**PROBLEM TO SOLVE**
Transcribe, without alteration, the line that includes "紧接着参与方将全局模型参数$ W_g $应用到本地模型，使用本地数据集" and each line after it until the records end, omitting all that precede it.

**DATA FOR THIS TASK**

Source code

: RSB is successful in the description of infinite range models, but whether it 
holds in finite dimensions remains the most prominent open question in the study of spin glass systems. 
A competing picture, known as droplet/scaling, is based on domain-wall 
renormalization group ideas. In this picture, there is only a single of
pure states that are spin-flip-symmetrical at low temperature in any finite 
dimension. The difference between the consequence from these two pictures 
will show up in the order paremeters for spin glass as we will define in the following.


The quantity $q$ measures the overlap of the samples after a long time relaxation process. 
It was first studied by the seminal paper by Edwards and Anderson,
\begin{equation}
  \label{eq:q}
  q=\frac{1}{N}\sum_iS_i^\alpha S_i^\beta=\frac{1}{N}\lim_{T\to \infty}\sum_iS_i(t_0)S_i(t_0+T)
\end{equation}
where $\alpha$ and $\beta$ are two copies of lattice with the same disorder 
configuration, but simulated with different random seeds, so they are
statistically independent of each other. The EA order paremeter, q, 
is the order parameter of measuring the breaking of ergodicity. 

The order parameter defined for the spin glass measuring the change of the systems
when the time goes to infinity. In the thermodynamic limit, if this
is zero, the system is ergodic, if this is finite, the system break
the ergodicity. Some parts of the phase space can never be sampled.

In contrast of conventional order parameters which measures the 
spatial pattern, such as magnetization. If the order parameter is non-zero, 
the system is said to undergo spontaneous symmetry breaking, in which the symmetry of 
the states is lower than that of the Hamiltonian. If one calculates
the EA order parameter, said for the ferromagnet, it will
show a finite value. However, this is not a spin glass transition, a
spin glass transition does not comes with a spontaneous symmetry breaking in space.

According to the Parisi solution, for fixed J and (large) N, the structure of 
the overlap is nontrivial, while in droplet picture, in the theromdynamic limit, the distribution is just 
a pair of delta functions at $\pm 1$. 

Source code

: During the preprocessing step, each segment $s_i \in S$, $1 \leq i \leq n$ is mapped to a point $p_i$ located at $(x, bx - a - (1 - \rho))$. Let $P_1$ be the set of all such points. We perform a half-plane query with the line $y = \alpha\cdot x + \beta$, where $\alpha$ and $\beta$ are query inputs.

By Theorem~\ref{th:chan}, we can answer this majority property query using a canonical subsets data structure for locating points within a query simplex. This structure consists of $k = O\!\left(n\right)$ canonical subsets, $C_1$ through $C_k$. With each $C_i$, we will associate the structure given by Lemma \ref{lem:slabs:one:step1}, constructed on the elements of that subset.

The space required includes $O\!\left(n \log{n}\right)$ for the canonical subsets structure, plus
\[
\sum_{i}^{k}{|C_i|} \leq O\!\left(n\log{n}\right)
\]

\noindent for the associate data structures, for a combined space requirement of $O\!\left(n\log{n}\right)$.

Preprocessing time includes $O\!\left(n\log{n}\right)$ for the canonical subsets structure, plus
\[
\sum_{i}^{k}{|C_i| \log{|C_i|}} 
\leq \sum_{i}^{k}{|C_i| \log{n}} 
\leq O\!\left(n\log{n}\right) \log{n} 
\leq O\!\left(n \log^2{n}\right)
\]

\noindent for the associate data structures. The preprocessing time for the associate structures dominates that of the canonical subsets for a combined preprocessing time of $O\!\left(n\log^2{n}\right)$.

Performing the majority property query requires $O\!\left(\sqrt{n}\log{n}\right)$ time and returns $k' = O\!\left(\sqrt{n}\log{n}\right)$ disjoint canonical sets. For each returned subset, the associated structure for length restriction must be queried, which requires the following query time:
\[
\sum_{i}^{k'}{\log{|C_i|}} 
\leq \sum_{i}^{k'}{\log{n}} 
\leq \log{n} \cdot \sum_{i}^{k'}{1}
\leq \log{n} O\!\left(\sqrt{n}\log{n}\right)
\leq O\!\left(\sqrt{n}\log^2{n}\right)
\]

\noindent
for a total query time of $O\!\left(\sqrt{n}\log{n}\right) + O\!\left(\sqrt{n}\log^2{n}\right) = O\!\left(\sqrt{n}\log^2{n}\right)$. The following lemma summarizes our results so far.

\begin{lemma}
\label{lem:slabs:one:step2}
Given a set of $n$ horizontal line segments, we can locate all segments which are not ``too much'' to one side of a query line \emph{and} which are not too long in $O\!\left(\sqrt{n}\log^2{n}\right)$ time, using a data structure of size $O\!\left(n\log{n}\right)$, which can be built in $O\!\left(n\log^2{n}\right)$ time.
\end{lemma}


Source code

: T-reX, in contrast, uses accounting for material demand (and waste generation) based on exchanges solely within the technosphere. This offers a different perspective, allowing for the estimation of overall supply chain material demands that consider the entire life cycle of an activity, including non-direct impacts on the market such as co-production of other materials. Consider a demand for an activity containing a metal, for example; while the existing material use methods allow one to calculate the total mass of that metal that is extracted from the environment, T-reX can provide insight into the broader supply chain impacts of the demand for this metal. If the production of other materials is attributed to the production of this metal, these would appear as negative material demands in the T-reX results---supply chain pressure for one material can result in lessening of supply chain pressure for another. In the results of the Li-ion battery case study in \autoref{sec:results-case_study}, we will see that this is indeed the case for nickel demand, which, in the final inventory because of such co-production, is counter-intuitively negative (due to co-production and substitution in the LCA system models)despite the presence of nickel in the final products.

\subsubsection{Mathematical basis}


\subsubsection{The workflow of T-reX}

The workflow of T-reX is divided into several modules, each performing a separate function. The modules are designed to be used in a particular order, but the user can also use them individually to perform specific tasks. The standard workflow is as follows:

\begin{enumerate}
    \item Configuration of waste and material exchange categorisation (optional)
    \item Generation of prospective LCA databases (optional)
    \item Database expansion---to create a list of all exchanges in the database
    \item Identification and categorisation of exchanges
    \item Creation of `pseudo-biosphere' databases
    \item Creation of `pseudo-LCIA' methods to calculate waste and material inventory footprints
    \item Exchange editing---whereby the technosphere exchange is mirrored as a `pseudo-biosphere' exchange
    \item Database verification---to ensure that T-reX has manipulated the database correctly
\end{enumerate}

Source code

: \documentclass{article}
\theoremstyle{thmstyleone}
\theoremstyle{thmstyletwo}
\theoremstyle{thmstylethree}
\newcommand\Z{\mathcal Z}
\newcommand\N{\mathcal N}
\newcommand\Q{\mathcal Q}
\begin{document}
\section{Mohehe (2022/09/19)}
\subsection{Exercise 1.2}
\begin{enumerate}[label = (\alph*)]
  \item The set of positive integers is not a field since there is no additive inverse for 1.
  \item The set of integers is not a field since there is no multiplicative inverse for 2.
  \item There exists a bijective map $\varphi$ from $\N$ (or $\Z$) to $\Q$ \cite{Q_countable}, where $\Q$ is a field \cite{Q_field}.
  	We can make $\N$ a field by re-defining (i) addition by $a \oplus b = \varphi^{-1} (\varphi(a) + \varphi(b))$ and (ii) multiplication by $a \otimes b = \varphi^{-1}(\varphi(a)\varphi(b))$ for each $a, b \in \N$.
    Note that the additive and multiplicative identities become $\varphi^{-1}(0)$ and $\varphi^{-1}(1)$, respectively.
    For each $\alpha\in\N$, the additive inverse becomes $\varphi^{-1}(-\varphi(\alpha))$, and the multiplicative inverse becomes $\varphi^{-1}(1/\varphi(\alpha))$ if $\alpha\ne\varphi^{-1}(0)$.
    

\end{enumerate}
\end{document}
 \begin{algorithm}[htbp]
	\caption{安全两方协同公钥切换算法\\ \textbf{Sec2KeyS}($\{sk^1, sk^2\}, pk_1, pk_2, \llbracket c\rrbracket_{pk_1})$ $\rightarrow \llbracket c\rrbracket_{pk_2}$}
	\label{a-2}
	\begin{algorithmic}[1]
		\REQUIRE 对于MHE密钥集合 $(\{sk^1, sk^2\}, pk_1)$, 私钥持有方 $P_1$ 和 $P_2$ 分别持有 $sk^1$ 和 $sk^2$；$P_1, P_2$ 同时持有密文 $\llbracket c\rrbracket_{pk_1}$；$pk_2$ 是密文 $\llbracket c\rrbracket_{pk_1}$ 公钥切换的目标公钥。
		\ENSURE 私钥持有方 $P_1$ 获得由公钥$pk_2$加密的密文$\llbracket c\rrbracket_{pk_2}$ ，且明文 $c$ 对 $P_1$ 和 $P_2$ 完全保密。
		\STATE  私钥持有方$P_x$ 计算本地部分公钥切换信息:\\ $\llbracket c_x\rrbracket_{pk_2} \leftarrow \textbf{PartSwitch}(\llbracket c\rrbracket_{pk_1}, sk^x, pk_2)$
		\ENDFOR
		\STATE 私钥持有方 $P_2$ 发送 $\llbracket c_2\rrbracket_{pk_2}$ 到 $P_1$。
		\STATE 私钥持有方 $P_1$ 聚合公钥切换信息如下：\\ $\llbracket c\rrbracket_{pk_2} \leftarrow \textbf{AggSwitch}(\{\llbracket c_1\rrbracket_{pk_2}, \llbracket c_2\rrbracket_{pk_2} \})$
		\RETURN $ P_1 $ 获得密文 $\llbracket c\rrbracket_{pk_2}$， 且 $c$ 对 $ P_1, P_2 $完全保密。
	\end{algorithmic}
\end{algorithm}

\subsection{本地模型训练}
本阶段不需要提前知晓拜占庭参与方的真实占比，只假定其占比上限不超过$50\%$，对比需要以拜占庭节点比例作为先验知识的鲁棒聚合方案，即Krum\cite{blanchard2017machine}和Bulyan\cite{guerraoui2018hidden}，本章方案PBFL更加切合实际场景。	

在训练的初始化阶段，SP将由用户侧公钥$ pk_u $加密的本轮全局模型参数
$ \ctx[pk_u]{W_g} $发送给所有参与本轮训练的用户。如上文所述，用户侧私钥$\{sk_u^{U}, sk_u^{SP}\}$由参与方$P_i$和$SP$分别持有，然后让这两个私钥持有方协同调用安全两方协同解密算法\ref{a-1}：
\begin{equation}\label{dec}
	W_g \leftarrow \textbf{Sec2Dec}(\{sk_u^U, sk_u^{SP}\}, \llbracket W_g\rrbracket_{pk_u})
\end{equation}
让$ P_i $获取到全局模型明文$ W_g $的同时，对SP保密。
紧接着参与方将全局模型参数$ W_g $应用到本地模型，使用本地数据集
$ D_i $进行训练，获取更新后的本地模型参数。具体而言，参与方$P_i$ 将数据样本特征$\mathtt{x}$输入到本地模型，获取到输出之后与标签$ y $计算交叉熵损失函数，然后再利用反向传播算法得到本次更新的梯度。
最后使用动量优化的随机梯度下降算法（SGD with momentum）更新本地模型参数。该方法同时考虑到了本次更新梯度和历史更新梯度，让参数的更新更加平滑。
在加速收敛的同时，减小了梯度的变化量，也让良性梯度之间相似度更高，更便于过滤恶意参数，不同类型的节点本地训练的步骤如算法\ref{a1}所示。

**WRITTEN ANSWER**
紧接着参与方将全局模型参数$ W_g $应用到本地模型，使用本地数据集
$ D_i $进行训练，获取更新后的本地模型参数。具体而言，参与方$P_i$ 将数据样本特征$\mathtt{x}$输入到本地模型，获取到输出之后与标签$ y $计算交叉熵损失函数，然后再利用反向传播算法得到本次更新的梯度。
最后使用动量优化的随机梯度下降算法（SGD with momentum）更新本地模型参数。该方法同时考虑到了本次更新梯度和历史更新梯度，让参数的更新更加平滑。
在加速收敛的同时，减小了梯度的变化量，也让良性梯度之间相似度更高，更便于过滤恶意参数，不同类型的节点本地训练的步骤如算法\ref{a1}所示。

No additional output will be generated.